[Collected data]
↓↓↓

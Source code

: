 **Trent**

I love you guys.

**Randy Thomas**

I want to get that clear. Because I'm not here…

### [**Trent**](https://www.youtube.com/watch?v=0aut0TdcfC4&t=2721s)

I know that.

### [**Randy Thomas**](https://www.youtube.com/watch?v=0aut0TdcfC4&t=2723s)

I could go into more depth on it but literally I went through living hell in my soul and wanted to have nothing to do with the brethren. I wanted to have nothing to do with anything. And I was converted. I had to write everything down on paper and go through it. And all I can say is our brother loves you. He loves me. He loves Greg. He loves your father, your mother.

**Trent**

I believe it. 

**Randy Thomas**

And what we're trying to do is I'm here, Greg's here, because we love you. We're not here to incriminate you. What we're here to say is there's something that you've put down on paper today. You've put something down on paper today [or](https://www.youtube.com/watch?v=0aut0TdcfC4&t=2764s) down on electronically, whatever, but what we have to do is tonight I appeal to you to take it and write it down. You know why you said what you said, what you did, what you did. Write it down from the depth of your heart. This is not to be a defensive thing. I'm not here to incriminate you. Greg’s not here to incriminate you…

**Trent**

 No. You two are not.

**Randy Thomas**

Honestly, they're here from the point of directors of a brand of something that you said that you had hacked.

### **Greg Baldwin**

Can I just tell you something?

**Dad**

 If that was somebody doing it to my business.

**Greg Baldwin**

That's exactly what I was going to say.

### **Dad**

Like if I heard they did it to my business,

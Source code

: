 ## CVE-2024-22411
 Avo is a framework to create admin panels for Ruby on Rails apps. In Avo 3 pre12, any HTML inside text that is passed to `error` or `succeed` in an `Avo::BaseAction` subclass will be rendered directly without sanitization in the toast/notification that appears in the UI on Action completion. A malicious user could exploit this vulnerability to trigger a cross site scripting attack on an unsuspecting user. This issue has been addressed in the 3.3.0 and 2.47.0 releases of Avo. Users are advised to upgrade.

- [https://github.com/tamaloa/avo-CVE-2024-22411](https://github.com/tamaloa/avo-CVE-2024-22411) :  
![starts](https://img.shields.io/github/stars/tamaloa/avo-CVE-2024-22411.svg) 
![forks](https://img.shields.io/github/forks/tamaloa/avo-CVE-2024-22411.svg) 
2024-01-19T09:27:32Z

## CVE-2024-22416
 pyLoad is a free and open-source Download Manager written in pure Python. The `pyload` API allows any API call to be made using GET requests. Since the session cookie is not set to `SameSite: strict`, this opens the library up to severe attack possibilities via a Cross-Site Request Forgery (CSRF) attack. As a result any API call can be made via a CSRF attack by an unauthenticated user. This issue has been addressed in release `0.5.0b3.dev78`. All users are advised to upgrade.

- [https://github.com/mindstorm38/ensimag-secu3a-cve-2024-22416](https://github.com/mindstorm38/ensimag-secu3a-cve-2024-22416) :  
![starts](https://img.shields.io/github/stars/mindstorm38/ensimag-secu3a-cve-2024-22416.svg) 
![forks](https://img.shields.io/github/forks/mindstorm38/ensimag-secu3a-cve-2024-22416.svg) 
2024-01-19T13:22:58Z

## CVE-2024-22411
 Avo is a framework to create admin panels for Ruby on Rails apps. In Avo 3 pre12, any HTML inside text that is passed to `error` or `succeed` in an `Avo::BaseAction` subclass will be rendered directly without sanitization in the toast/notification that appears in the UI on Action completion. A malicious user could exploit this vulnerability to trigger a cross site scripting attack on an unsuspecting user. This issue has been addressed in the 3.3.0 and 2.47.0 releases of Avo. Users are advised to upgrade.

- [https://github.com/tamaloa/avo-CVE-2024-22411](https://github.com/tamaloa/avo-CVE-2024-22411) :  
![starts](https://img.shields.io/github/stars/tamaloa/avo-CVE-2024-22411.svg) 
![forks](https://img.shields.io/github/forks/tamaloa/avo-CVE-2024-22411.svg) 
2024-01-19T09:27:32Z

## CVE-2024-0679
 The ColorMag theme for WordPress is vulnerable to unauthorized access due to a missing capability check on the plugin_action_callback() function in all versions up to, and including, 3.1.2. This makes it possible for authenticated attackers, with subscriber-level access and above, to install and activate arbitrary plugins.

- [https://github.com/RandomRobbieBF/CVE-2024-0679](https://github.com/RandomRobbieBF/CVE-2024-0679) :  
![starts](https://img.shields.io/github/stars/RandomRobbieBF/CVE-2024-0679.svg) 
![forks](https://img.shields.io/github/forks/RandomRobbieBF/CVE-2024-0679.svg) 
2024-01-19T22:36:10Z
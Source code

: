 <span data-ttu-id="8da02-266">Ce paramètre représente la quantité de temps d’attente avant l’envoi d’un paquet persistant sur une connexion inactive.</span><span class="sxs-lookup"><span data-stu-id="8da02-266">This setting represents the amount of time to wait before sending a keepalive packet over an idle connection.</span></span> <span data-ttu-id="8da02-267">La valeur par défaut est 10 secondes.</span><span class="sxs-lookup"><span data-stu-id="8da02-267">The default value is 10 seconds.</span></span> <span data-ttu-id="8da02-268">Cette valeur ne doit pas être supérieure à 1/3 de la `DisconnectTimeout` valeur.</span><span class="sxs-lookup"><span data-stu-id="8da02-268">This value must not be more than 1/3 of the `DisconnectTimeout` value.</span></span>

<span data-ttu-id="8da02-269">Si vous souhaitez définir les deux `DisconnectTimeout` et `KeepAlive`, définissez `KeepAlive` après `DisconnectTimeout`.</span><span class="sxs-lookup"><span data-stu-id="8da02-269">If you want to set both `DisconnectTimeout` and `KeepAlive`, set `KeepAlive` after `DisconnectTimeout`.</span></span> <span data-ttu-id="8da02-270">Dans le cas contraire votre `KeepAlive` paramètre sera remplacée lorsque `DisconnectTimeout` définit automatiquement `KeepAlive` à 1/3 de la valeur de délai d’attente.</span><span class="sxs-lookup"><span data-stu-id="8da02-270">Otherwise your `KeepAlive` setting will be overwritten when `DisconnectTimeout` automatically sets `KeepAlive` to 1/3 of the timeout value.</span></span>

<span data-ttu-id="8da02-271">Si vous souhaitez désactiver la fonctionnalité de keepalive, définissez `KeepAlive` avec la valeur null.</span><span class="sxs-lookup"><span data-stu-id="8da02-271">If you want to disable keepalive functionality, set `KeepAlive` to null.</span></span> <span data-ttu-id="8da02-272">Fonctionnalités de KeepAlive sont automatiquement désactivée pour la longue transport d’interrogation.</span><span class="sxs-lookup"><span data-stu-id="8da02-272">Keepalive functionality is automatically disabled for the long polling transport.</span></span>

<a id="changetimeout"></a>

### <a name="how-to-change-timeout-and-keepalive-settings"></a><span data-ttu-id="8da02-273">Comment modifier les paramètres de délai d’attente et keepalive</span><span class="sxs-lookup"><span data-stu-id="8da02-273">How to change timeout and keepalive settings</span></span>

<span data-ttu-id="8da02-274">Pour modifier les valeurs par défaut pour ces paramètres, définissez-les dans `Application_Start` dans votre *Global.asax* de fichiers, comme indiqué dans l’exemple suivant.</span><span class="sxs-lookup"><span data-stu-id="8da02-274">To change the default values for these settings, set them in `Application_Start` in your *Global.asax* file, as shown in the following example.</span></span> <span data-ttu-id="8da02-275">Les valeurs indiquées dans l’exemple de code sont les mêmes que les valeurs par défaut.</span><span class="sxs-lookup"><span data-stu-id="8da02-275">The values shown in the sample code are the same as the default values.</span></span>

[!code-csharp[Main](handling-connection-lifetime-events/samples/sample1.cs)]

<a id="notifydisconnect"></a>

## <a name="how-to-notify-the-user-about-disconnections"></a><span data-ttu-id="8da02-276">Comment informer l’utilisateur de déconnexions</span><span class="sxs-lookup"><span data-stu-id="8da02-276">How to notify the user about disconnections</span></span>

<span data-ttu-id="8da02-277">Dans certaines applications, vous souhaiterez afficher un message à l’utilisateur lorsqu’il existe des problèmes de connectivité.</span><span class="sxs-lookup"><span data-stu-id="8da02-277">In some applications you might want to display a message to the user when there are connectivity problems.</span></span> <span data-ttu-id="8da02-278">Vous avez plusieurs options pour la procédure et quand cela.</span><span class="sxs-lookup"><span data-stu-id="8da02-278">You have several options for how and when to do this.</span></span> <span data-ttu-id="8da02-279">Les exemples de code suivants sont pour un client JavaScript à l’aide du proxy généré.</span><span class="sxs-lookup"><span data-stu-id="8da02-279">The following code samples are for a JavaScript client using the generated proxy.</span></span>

↑↑↑

▶ EXERCISE DETAILS
Given the data above, transcribe exactly the lines from the one containing "The ColorMag theme" down to the one containing "the timeout value.</span></span>", and no others.

▶ OUTPUT BELOW
 The ColorMag theme for WordPress is vulnerable to unauthorized access due to a missing capability check on the plugin_action_callback() function in all versions up to, and including, 3.1.2. This makes it possible for authenticated attackers, with subscriber-level access and above, to install and activate arbitrary plugins.

- [https://github.com/RandomRobbieBF/CVE-2024-0679](https://github.com/RandomRobbieBF/CVE-2024-0679) :  
![starts](https://img.shields.io/github/stars/RandomRobbieBF/CVE-2024-0679.svg) 
![forks](https://img.shields.io/github/forks/RandomRobbieBF/CVE-2024-0679.svg) 
2024-01-19T22:36:10Z
Source code

: <span data-ttu-id="8da02-266">Ce paramètre représente la quantité de temps d’attente avant l’envoi d’un paquet persistant sur une connexion inactive.</span><span class="sxs-lookup"><span data-stu-id="8da02-266">This setting represents the amount of time to wait before sending a keepalive packet over an idle connection.</span></span> <span data-ttu-id="8da02-267">La valeur par défaut est 10 secondes.</span><span class="sxs-lookup"><span data-stu-id="8da02-267">The default value is 10 seconds.</span></span> <span data-ttu-id="8da02-268">Cette valeur ne doit pas être supérieure à 1/3 de la `DisconnectTimeout` valeur.</span><span class="sxs-lookup"><span data-stu-id="8da02-268">This value must not be more than 1/3 of the `DisconnectTimeout` value.</span></span>

<span data-ttu-id="8da02-269">Si vous souhaitez définir les deux `DisconnectTimeout` et `KeepAlive`, définissez `KeepAlive` après `DisconnectTimeout`.</span><span class="sxs-lookup"><span data-stu-id="8da02-269">If you want to set both `DisconnectTimeout` and `KeepAlive`, set `KeepAlive` after `DisconnectTimeout`.</span></span> <span data-ttu-id="8da02-270">Dans le cas contraire votre `KeepAlive` paramètre sera remplacée lorsque `DisconnectTimeout` définit automatiquement `KeepAlive` à 1/3 de la valeur de délai d’attente.</span><span class="sxs-lookup"><span data-stu-id="8da02-270">Otherwise your `KeepAlive` setting will be overwritten when `DisconnectTimeout` automatically sets `KeepAlive` to 1/3 of the timeout value.</span></span>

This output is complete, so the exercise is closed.